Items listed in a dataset
--- --- ---

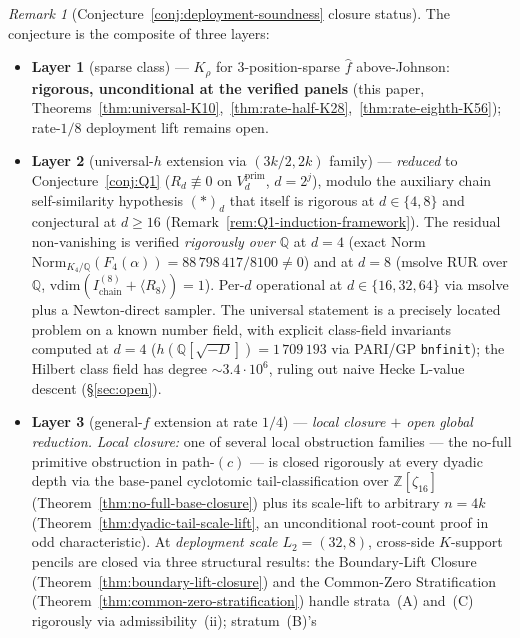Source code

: \documentclass[11pt]{article}
\theoremstyle{definition}
\theoremstyle{remark}
\newtheorem{remark}[theorem]{Remark}
\begin{document}
\begin{remark}[Conjecture~\ref{conj:deployment-soundness} closure status]
\label{rem:deployment-soundness-status}
The conjecture is the composite of three layers:
\begin{itemize}[nosep,leftmargin=*]
\item \textbf{Layer 1} (sparse class)
--- $K_\rho$ for $3$-position-sparse $\hat f$ above-Johnson:
\textbf{rigorous, unconditional at the verified panels} (this paper,
Theorems~\ref{thm:universal-K10},~\ref{thm:rate-half-K28},~\ref{thm:rate-eighth-K56});
rate-$1/8$ deployment lift remains open.
\item \textbf{Layer 2} (universal-$h$ extension via $(3k/2, 2k)$
family) --- \emph{reduced} to Conjecture~\ref{conj:Q1}
($R_d \not\equiv 0$ on $V_d^{\mathrm{prim}}$, $d = 2^j$), modulo the
auxiliary chain self-similarity hypothesis $(\ast)_d$ that itself is
rigorous at $d \in \{4, 8\}$ and conjectural at $d \geq 16$
(Remark~\ref{rem:Q1-induction-framework}). The residual non-vanishing
is verified \emph{rigorously over $\mathbb{Q}$} at $d = 4$ (exact Norm
$\mathrm{Norm}_{K_4/\mathbb{Q}}(F_4(\alpha))
= 88\,798\,417/8100 \neq 0$) and at $d = 8$ (msolve RUR over
$\mathbb{Q}$, $\mathrm{vdim}(I_{\mathrm{chain}}^{(8)} +
\langle R_8 \rangle) = 1$).
Per-$d$ operational at $d \in \{16, 32, 64\}$ via msolve plus a
Newton-direct sampler. The universal statement is a precisely located
problem on a known number field, with explicit class-field invariants
computed at $d = 4$
($h(\mathbb{Q}[\sqrt{-D}]) = 1\,709\,193$ via PARI/GP
\texttt{bnfinit}); the Hilbert class field has degree
${\sim} 3.4 \cdot 10^{6}$, ruling out naive Hecke L-value descent
(\S\ref{sec:open}).
\item \textbf{Layer 3} (general-$f$ extension at rate $1/4$) ---
\emph{local closure $+$ open global reduction.}
\emph{Local closure:} one of several local obstruction families ---
the no-full primitive obstruction in path-$(c)$ --- is closed
rigorously at every dyadic depth via the base-panel cyclotomic
tail-classification over $\mathbb{Z}[\zeta_{16}]$
(Theorem~\ref{thm:no-full-base-closure}) plus its scale-lift to
arbitrary $n = 4k$ (Theorem~\ref{thm:dyadic-tail-scale-lift}, an
unconditional root-count proof in odd characteristic). At
\emph{deployment scale $L_2 = (32, 8)$}, cross-side $K$-support pencils
are closed via three structural results: the Boundary-Lift Closure
(Theorem~\ref{thm:boundary-lift-closure}) and the Common-Zero
Stratification (Theorem~\ref{thm:common-zero-stratification}) handle
strata~(A) and~(C) rigorously via admissibility~(ii); stratum~(B)'s

\end{itemize}
\end{remark}
\end{document}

--- --- ---

**Work request:**
Please output every record above exactly. Leave the pictures out.

**Task output:**
Source code

: \documentclass[11pt]{article}
\theoremstyle{definition}
\theoremstyle{remark}
\newtheorem{remark}[theorem]{Remark}
\begin{document}
\begin{remark}[Conjecture~\ref{conj:deployment-soundness} closure status]
\label{rem:deployment-soundness-status}
The conjecture is the composite of three layers:
\begin{itemize}[nosep,leftmargin=*]
\item \textbf{Layer 1} (sparse class)
--- $K_\rho$ for $3$-position-sparse $\hat f$ above-Johnson:
\textbf{rigorous, unconditional at the verified panels} (this paper,
Theorems~\ref{thm:universal-K10},~\ref{thm:rate-half-K28},~\ref{thm:rate-eighth-K56});
rate-$1/8$ deployment lift remains open.
\item \textbf{Layer 2} (universal-$h$ extension via $(3k/2, 2k)$
family) --- \emph{reduced} to Conjecture~\ref{conj:Q1}
($R_d \not\equiv 0$ on $V_d^{\mathrm{prim}}$, $d = 2^j$), modulo the
auxiliary chain self-similarity hypothesis $(\ast)_d$ that itself is
rigorous at $d \in \{4, 8\}$ and conjectural at $d \geq 16$
(Remark~\ref{rem:Q1-induction-framework}). The residual non-vanishing
is verified \emph{rigorously over $\mathbb{Q}$} at $d = 4$ (exact Norm
$\mathrm{Norm}_{K_4/\mathbb{Q}}(F_4(\alpha))
= 88\,798\,417/8100 \neq 0$) and at $d = 8$ (msolve RUR over
$\mathbb{Q}$, $\mathrm{vdim}(I_{\mathrm{chain}}^{(8)} +
\langle R_8 \rangle) = 1$).
Per-$d$ operational at $d \in \{16, 32, 64\}$ via msolve plus a
Newton-direct sampler. The universal statement is a precisely located
problem on a known number field, with explicit class-field invariants
computed at $d = 4$
($h(\mathbb{Q}[\sqrt{-D}]) = 1\,709\,193$ via PARI/GP
\texttt{bnfinit}); the Hilbert class field has degree
${\sim} 3.4 \cdot 10^{6}$, ruling out naive Hecke L-value descent
(\S\ref{sec:open}).
\item \textbf{Layer 3} (general-$f$ extension at rate $1/4$) ---
\emph{local closure $+$ open global reduction.}
\emph{Local closure:} one of several local obstruction families ---
the no-full primitive obstruction in path-$(c)$ --- is closed
rigorously at every dyadic depth via the base-panel cyclotomic
tail-classification over $\mathbb{Z}[\zeta_{16}]$
(Theorem~\ref{thm:no-full-base-closure}) plus its scale-lift to
arbitrary $n = 4k$ (Theorem~\ref{thm:dyadic-tail-scale-lift}, an
unconditional root-count proof in odd characteristic). At
\emph{deployment scale $L_2 = (32, 8)$}, cross-side $K$-support pencils
are closed via three structural results: the Boundary-Lift Closure
(Theorem~\ref{thm:boundary-lift-closure}) and the Common-Zero
Stratification (Theorem~\ref{thm:common-zero-stratification}) handle
strata~(A) and~(C) rigorously via admissibility~(ii); stratum~(B)'s

\end{itemize}
\end{remark}
\end{document}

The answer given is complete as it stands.